- What you will do
Going through the entries below, copy out each line that contains "assets".

(Data records)
*-*-*

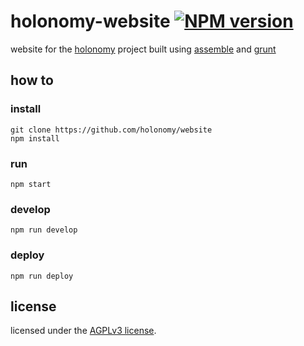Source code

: # holonomy-website [![NPM version](https://badge.fury.io/js/holonomy-website.png)](http://badge.fury.io/js/holonomy-website)

website for the [holonomy](https://github.com/holonomy/index) project built using [assemble](http://assemble.io/) and [grunt](gruntjs.com)

## how to

### install

```
git clone https://github.com/holonomy/website
npm install
```

### run

`npm start`

### develop

`npm run develop`

### deploy

`npm run deploy`

## license

licensed under the [AGPLv3 license](LICENSE).
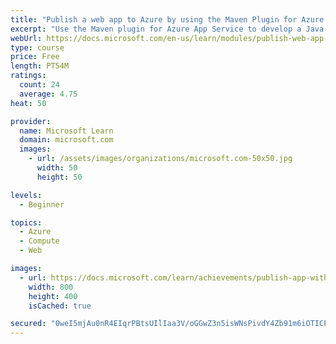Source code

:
 ```yaml
---
title: "Publish a web app to Azure by using the Maven Plugin for Azure App Service"
excerpt: "Use the Maven plugin for Azure App Service to develop a Java web app and deploy the app to Azure."
webUrl: https://docs.microsoft.com/en-us/learn/modules/publish-web-app-with-maven-plugin-for-azure-app-service/
type: course
price: Free
length: PT54M
ratings:
  count: 24
  average: 4.75
heat: 50

provider:
  name: Microsoft Learn
  domain: microsoft.com
  images:
    - url: /assets/images/organizations/microsoft.com-50x50.jpg
      width: 50
      height: 50

levels:
  - Beginner

topics:
  - Azure
  - Compute
  - Web

images:
  - url: https://docs.microsoft.com/learn/achievements/publish-app-with-maven-plugin-for-azure-web-apps-social.png
    width: 800
    height: 400
    isCached: true

secured: "0weI5mjAu0nR4EIqrPBtsUIlIaa3V/oGGwZ3n5isWNsPivdY4Zb91m6iOTICPQGwviS1rrSyNM42KIwlIkC2JpgyNvpyYUDJ+c7WQmtz/nYvQDnWcTQnB8wxGOCQI1LaE27IX9XZRHarXgbQ5vPO6lX/vsoNg/WqV+/RfQrHv/zBncae6VUGfe2kx4xo67dvXWWxdwrP1yPg6FZa/IzERmfDyMym9dIaG8UGve2gzIu2NJb5JY1xM++7d+eJXKIJyrgLWPY+MIoJgmHJbYiMIKEwfLlN3DsDwjiwmQmT6t48FdpFFGnVnjkjfjrkCVXtdaCI07PHET6NTDcczUH8t4fToPG43IXPXYT3B33kkZqgsHvUbh5EDuTLEw19q6sme9iph7ivNwLxDie7DkR5QADq8zER558IHaNTcgsq64s=;p00Fl1BAlXPWzQ2JpNVbkQ=="
---
```


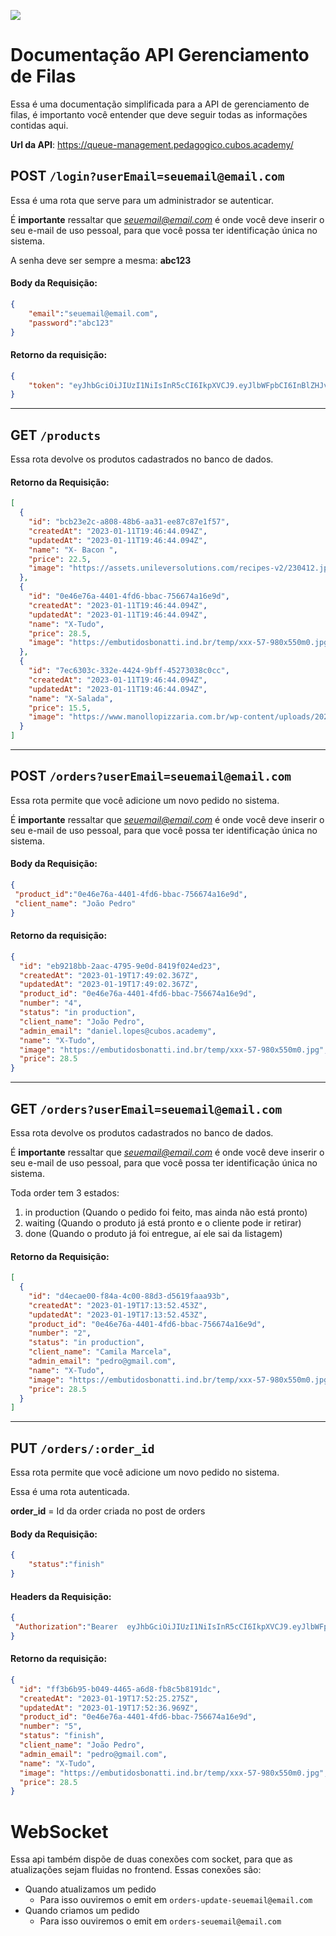 ![](https://i.imgur.com/xG74tOh.png)

# Documentação API Gerenciamento de Filas

Essa é uma documentação simplificada para a API de gerenciamento de filas, é importanto você entender que deve seguir todas as informações contidas aqui.


**Url da API**: https://queue-management.pedagogico.cubos.academy/

## POST `/login?userEmail=seuemail@email.com`

Essa é uma rota que serve para um administrador se autenticar.

É **importante** ressaltar que *seuemail@email.com* é onde você deve inserir o seu e-mail de uso pessoal, para que você possa ter identificação única no sistema.

A senha deve ser sempre a mesma: **abc123**


#### Body da Requisição:
```json 
{
    "email":"seuemail@email.com",
    "password":"abc123"
}
```

#### Retorno da requisição: 

```json
{
    "token": "eyJhbGciOiJIUzI1NiIsInR5cCI6IkpXVCJ9.eyJlbWFpbCI6InBlZHJvQGdtYWlsLmNvbSIsImlhdCI6MTY3NDE0ODg0MCwiZXhwIjoxNjc0MjM1MjQwfQ.Iqev2UUCVRyy1ULDDbF8-kFRmgFcm0wTEAWGrYkA8Uk"
}
```

--- 
## GET `/products`

Essa rota devolve os produtos cadastrados no banco de dados.


#### Retorno da Requisição:
```json 
[
  {
    "id": "bcb23e2c-a808-48b6-aa31-ee87c87e1f57",
    "createdAt": "2023-01-11T19:46:44.094Z",
    "updatedAt": "2023-01-11T19:46:44.094Z",
    "name": "X- Bacon ",
    "price": 22.5,
    "image": "https://assets.unileversolutions.com/recipes-v2/230412.jpg?imwidth=800"
  },
  {
    "id": "0e46e76a-4401-4fd6-bbac-756674a16e9d",
    "createdAt": "2023-01-11T19:46:44.094Z",
    "updatedAt": "2023-01-11T19:46:44.094Z",
    "name": "X-Tudo",
    "price": 28.5,
    "image": "https://embutidosbonatti.ind.br/temp/xxx-57-980x550m0.jpg"
  },
  {
    "id": "7ec6303c-332e-4424-9bff-45273038c0cc",
    "createdAt": "2023-01-11T19:46:44.094Z",
    "updatedAt": "2023-01-11T19:46:44.094Z",
    "name": "X-Salada",
    "price": 15.5,
    "image": "https://www.manollopizzaria.com.br/wp-content/uploads/2021/02/X_TUDO_DE_HAMBURGUER1-1.jpg"
  }
]

```

---

## POST `/orders?userEmail=seuemail@email.com`

Essa rota permite que você adicione um novo pedido no sistema.

É **importante** ressaltar que *seuemail@email.com* é onde você deve inserir o seu e-mail de uso pessoal, para que você possa ter identificação única no sistema.

#### Body da Requisição:
```json 
{
 "product_id":"0e46e76a-4401-4fd6-bbac-756674a16e9d", 
 "client_name": "João Pedro"
}
```

#### Retorno da requisição: 

```json
{
  "id": "eb9218bb-2aac-4795-9e0d-8419f024ed23",
  "createdAt": "2023-01-19T17:49:02.367Z",
  "updatedAt": "2023-01-19T17:49:02.367Z",
  "product_id": "0e46e76a-4401-4fd6-bbac-756674a16e9d",
  "number": "4",
  "status": "in production",
  "client_name": "João Pedro",
  "admin_email": "daniel.lopes@cubos.academy",
  "name": "X-Tudo",
  "image": "https://embutidosbonatti.ind.br/temp/xxx-57-980x550m0.jpg",
  "price": 28.5
}
```
---

## GET `/orders?userEmail=seuemail@email.com`

Essa rota devolve os produtos cadastrados no banco de dados.

É **importante** ressaltar que *seuemail@email.com* é onde você deve inserir o seu e-mail de uso pessoal, para que você possa ter identificação única no sistema.

Toda order tem 3 estados:
1. in production (Quando o pedido foi feito, mas ainda não está pronto)
2. waiting (Quando o produto já está pronto e o cliente pode ir retirar)
3. done (Quando o produto já foi entregue, aí ele sai da listagem)


#### Retorno da Requisição:
```json 
[
  {
    "id": "d4ecae00-f84a-4c00-88d3-d5619faaa93b",
    "createdAt": "2023-01-19T17:13:52.453Z",
    "updatedAt": "2023-01-19T17:13:52.453Z",
    "product_id": "0e46e76a-4401-4fd6-bbac-756674a16e9d",
    "number": "2",
    "status": "in production",
    "client_name": "Camila Marcela",
    "admin_email": "pedro@gmail.com",
    "name": "X-Tudo",
    "image": "https://embutidosbonatti.ind.br/temp/xxx-57-980x550m0.jpg",
    "price": 28.5
  }
]

```

---

## PUT `/orders/:order_id`

Essa rota permite que você adicione um novo pedido no sistema.

Essa é uma rota autenticada.


**order_id** = Id da order criada no post de orders


#### Body da Requisição:
```json 
{
    "status":"finish"
}
```

#### Headers da Requisição:
```json 
{
 "Authorization":"Bearer  eyJhbGciOiJIUzI1NiIsInR5cCI6IkpXVCJ9.eyJlbWFpbCI6InBlZHJvQGdtYWlsLmNvbSIsImlhdCI6MTY3NDE1MDcxOCwiZXhwIjoxNjc0MjM3MTE4fQ.MbIXE4qPHtXpszzBv4Eis3QXOkTqKCo0D-6WJliNOHc"
}
```

#### Retorno da requisição: 

```json
{
  "id": "ff3b6b95-b049-4465-a6d8-fb8c5b8191dc",
  "createdAt": "2023-01-19T17:52:25.275Z",
  "updatedAt": "2023-01-19T17:52:36.969Z",
  "product_id": "0e46e76a-4401-4fd6-bbac-756674a16e9d",
  "number": "5",
  "status": "finish",
  "client_name": "João Pedro",
  "admin_email": "pedro@gmail.com",
  "name": "X-Tudo",
  "image": "https://embutidosbonatti.ind.br/temp/xxx-57-980x550m0.jpg",
  "price": 28.5
}
```

# WebSocket

Essa api também dispõe de duas conexões com socket, para que as atualizações sejam fluidas no frontend. Essas conexões são:

- Quando atualizamos um pedido
    - Para isso ouviremos o emit em `orders-update-seuemail@email.com`
- Quando criamos um pedido
    - Para isso ouviremos o emit em `orders-seuemail@email.com`
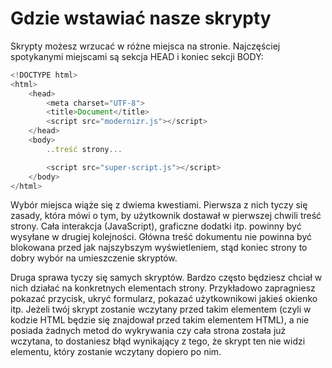 # Gdzie wstawiać nasze skrypty

Skrypty możesz wrzucać w różne miejsca na stronie. Najczęściej spotykanymi miejscami są sekcja HEAD i koniec sekcji BODY:

```js
<!DOCTYPE html>
<html>
    <head>
        <meta charset="UTF-8">
        <title>Document</title>
        <script src="modernizr.js"></script>
    </head>
    <body>
        ..treść strony...

        <script src="super-script.js"></script>
    </body>
</html>
```

Wybór miejsca wiąże się z dwiema kwestiami.
Pierwsza z nich tyczy się zasady, która mówi o tym, by użytkownik dostawał w pierwszej chwili treść strony.
Cała interakcja (JavaScript), graficzne dodatki itp. powinny być wysyłane w drugiej kolejności. Główna treść dokumentu nie powinna być blokowana przed jak najszybszym wyświetleniem, stąd koniec strony to dobry wybór na umieszczenie skryptów.

Druga sprawa tyczy się samych skryptów. Bardzo często będziesz chciał w nich działać na konkretnych elementach strony. Przykładowo zapragniesz pokazać przycisk, ukryć formularz, pokazać użytkownikowi jakieś okienko itp. Jeżeli twój skrypt zostanie wczytany przed takim elementem (czyli w kodzie HTML będzie się znajdował przed takim elementem HTML), a nie posiada żadnych metod do wykrywania czy cała strona została już wczytana, to dostaniesz błąd wynikający z tego, że skrypt ten nie widzi elementu, który zostanie wczytany dopiero po nim.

*-*-*

- Solution to the exercise
    - url: /assets/images/organizations/microsoft.com-50x50.jpg
    "image": "https://assets.unileversolutions.com/recipes-v2/230412.jpg?imwidth=800"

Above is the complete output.